**Exercise**
Your response should be every line from the entries that includes the string "send".

*** Opening Provided information ***

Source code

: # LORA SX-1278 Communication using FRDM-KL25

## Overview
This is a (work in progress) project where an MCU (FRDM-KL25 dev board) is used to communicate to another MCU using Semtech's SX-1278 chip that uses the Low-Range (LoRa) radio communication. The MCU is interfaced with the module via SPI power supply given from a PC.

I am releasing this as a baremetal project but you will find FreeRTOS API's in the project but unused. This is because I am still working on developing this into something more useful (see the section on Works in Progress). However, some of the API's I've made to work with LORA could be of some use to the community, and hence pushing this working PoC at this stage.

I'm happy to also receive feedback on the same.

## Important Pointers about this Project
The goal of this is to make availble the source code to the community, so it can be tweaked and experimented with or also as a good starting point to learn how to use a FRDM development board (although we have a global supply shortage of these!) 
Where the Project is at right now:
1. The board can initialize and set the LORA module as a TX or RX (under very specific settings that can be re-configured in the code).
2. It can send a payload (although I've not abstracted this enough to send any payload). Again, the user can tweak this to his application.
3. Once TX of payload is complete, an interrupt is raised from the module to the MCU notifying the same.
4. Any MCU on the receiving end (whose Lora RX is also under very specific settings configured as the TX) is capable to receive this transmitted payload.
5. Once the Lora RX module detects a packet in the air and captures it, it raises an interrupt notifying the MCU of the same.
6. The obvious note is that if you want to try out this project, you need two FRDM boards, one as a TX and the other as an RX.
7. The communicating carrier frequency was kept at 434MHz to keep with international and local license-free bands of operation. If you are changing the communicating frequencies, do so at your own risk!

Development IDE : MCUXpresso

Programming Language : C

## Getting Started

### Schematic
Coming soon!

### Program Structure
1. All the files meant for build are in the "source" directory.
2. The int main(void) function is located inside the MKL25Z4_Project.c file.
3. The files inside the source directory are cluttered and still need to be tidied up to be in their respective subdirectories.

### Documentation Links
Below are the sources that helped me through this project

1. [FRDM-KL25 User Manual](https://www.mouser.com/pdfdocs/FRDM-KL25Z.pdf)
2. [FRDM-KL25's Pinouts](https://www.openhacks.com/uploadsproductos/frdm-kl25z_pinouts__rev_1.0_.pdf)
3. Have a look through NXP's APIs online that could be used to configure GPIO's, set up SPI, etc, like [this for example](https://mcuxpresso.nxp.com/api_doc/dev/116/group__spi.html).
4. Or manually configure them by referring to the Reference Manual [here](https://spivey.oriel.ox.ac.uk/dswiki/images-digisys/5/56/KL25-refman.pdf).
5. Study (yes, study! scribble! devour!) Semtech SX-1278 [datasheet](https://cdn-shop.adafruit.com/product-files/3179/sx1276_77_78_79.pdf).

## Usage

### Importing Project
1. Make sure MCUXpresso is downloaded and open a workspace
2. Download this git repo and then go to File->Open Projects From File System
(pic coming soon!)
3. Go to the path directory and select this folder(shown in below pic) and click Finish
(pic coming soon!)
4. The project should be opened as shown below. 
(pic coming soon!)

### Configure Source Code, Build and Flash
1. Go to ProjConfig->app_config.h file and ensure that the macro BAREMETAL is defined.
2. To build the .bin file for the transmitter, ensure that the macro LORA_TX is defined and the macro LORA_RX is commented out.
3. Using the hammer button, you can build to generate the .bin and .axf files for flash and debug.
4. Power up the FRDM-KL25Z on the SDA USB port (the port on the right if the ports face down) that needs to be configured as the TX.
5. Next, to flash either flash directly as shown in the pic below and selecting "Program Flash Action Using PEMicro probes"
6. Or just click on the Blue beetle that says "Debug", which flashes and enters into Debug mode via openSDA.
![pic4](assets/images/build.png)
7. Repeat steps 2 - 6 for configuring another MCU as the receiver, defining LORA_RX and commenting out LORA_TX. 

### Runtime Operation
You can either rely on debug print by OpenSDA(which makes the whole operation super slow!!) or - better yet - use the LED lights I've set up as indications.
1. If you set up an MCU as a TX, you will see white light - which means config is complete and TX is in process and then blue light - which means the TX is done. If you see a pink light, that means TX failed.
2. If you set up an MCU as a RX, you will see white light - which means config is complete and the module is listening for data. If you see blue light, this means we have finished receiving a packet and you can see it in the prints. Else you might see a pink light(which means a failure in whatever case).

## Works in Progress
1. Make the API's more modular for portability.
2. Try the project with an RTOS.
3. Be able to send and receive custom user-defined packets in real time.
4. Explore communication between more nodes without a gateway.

*** Closing Provided information ***

**Your response**
2. It can send a payload (although I've not abstracted this enough to send any payload). Again, the user can tweak this to his application.
3. Be able to send and receive custom user-defined packets in real time.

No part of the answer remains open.